In 1968, Virginia Slims began marketing to young professional women with the slogan, “You’ve come a long way, baby” – introducing the cigarette as the mark of a liberated, sophisticated woman. The phrase was true – women had come a long way – but the implication that smoking was somehow connected with that progress was a dangerously effective non sequitur.
Marketing, over the past 10 years, has undergone a women’s-lib-esque transformation – shifting from a focus on brand and production value to demand creation and lead generation. The tools and technologies that support the modern marketer are less about design and more about measurement. We operate less on gut instinct and more on predictive outcomes. We’ve come a long way, baby….

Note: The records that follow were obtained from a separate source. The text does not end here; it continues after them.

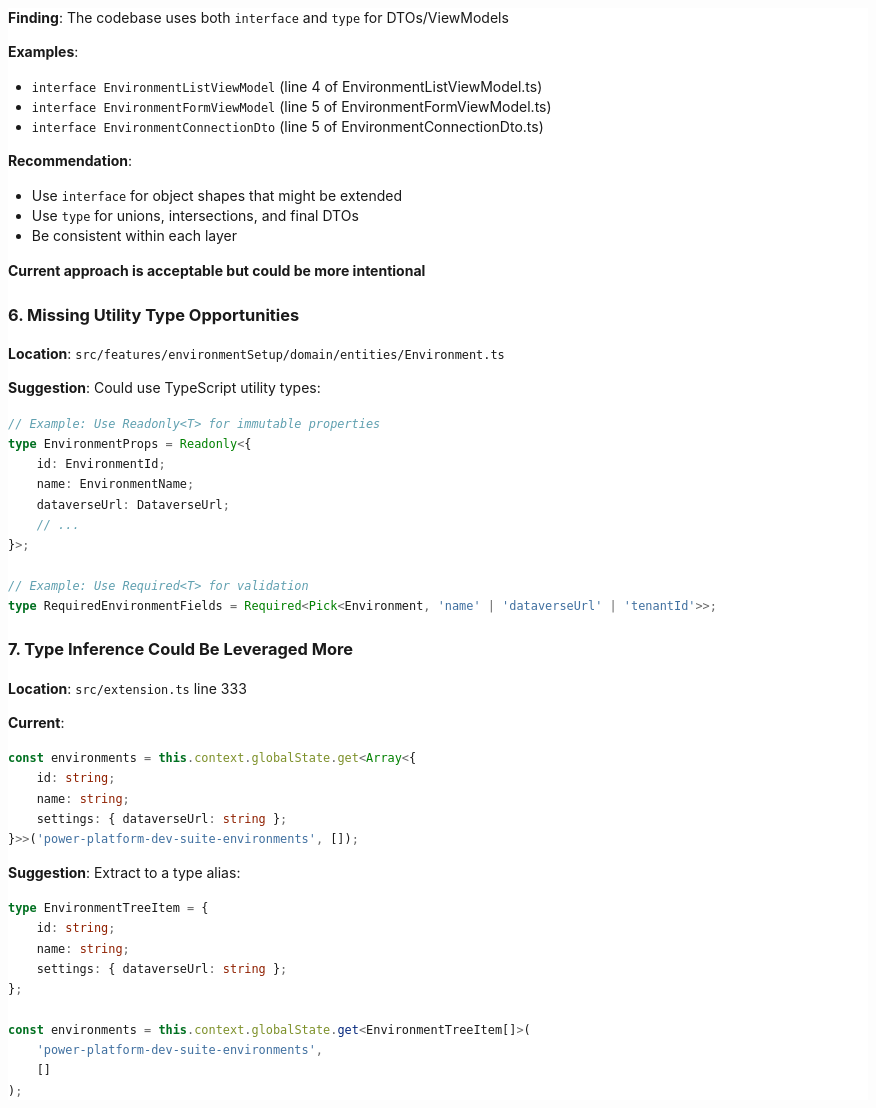 **Finding**: The codebase uses both `interface` and `type` for DTOs/ViewModels

**Examples**:
- `interface EnvironmentListViewModel` (line 4 of EnvironmentListViewModel.ts)
- `interface EnvironmentFormViewModel` (line 5 of EnvironmentFormViewModel.ts)
- `interface EnvironmentConnectionDto` (line 5 of EnvironmentConnectionDto.ts)

**Recommendation**:
- Use `interface` for object shapes that might be extended
- Use `type` for unions, intersections, and final DTOs
- Be consistent within each layer

**Current approach is acceptable but could be more intentional**

### 6. Missing Utility Type Opportunities

**Location**: `src/features/environmentSetup/domain/entities/Environment.ts`

**Suggestion**: Could use TypeScript utility types:

```typescript
// Example: Use Readonly<T> for immutable properties
type EnvironmentProps = Readonly<{
    id: EnvironmentId;
    name: EnvironmentName;
    dataverseUrl: DataverseUrl;
    // ...
}>;

// Example: Use Required<T> for validation
type RequiredEnvironmentFields = Required<Pick<Environment, 'name' | 'dataverseUrl' | 'tenantId'>>;
```

### 7. Type Inference Could Be Leveraged More

**Location**: `src/extension.ts` line 333

**Current**:
```typescript
const environments = this.context.globalState.get<Array<{
    id: string;
    name: string;
    settings: { dataverseUrl: string };
}>>('power-platform-dev-suite-environments', []);
```

**Suggestion**: Extract to a type alias:
```typescript
type EnvironmentTreeItem = {
    id: string;
    name: string;
    settings: { dataverseUrl: string };
};

const environments = this.context.globalState.get<EnvironmentTreeItem[]>(
    'power-platform-dev-suite-environments',
    []
);
```

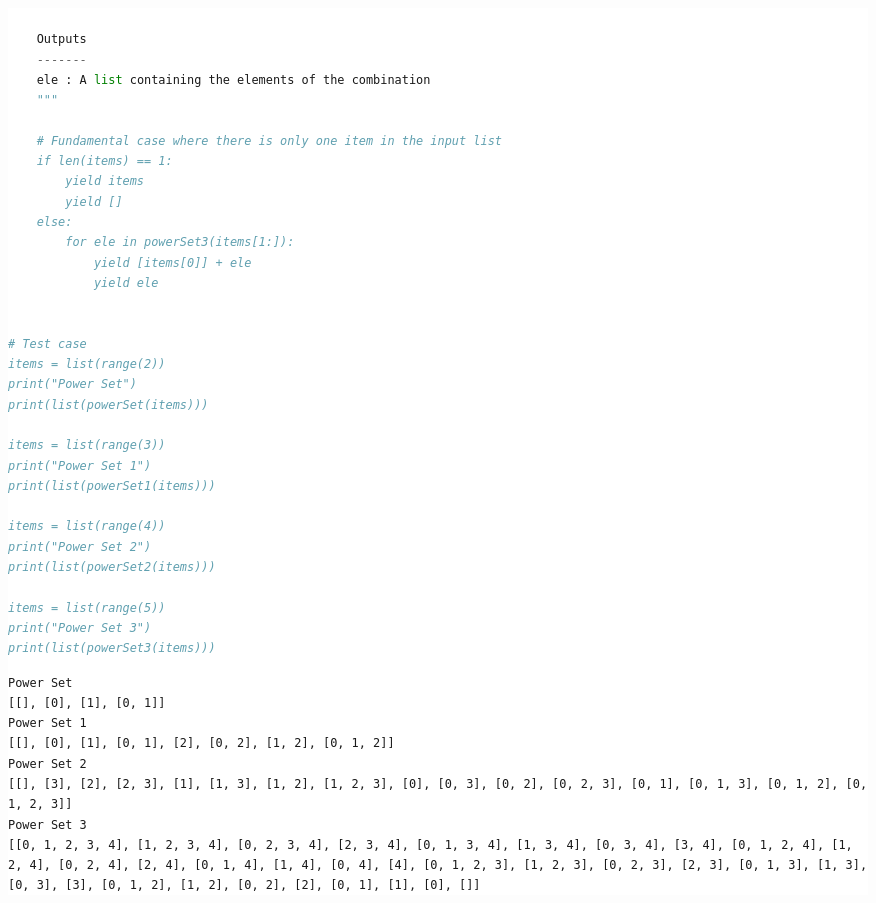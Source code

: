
 ```python

    Outputs
    -------
    ele : A list containing the elements of the combination
    """

    # Fundamental case where there is only one item in the input list
    if len(items) == 1:
        yield items
        yield []
    else:
        for ele in powerSet3(items[1:]):
            yield [items[0]] + ele
            yield ele
            
            
# Test case
items = list(range(2))
print("Power Set")
print(list(powerSet(items)))

items = list(range(3))
print("Power Set 1")
print(list(powerSet1(items)))

items = list(range(4))
print("Power Set 2")
print(list(powerSet2(items)))

items = list(range(5))
print("Power Set 3")
print(list(powerSet3(items)))
```

    Power Set
    [[], [0], [1], [0, 1]]
    Power Set 1
    [[], [0], [1], [0, 1], [2], [0, 2], [1, 2], [0, 1, 2]]
    Power Set 2
    [[], [3], [2], [2, 3], [1], [1, 3], [1, 2], [1, 2, 3], [0], [0, 3], [0, 2], [0, 2, 3], [0, 1], [0, 1, 3], [0, 1, 2], [0, 1, 2, 3]]
    Power Set 3
    [[0, 1, 2, 3, 4], [1, 2, 3, 4], [0, 2, 3, 4], [2, 3, 4], [0, 1, 3, 4], [1, 3, 4], [0, 3, 4], [3, 4], [0, 1, 2, 4], [1, 2, 4], [0, 2, 4], [2, 4], [0, 1, 4], [1, 4], [0, 4], [4], [0, 1, 2, 3], [1, 2, 3], [0, 2, 3], [2, 3], [0, 1, 3], [1, 3], [0, 3], [3], [0, 1, 2], [1, 2], [0, 2], [2], [0, 1], [1], [0], []]
    


```python

```


[Scikit-Learn]: https://scikit-learn.org/stable/
[Matplotlib]: https://matplotlib.org/
[Numpy]: https://numpy.org/
[Pandas]: https://pandas.pydata.org/
[Sympy]: https://www.sympy.org/en/index.html
[Statsmodel]: https://www.statsmodels.org/stable/index.html
[Random]: https://docs.python.org/3/library/random.html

Well, no one’s trying to sell cigarettes to kids here, but there is a dangerous non sequitur in this evolution: the implication that a tactic’s measurability is directly proportional to its value and impact. This type of thinking not only puts almost all reputation-oriented spend at risk, it also reinforces old habits that many organizations are hoping to change, such as the shift from traditional marketing to a more inbound-oriented approach. Philosophically and intuitively, most marketers understand the value of inbound in terms of efficiency and effectiveness but remain stuck in their old patterns of behavior because traditional marketing is easier to measure.
How does your B2B organization discuss high-impact, but difficult-to-measure, marketing investments such as social media, brand, inbound marketing, sponsorships, public relations, and corporate social responsibility? Short of pulling funding for these activities to prove the negative impact, how do you protect these investments against attacks based on lack of measurability?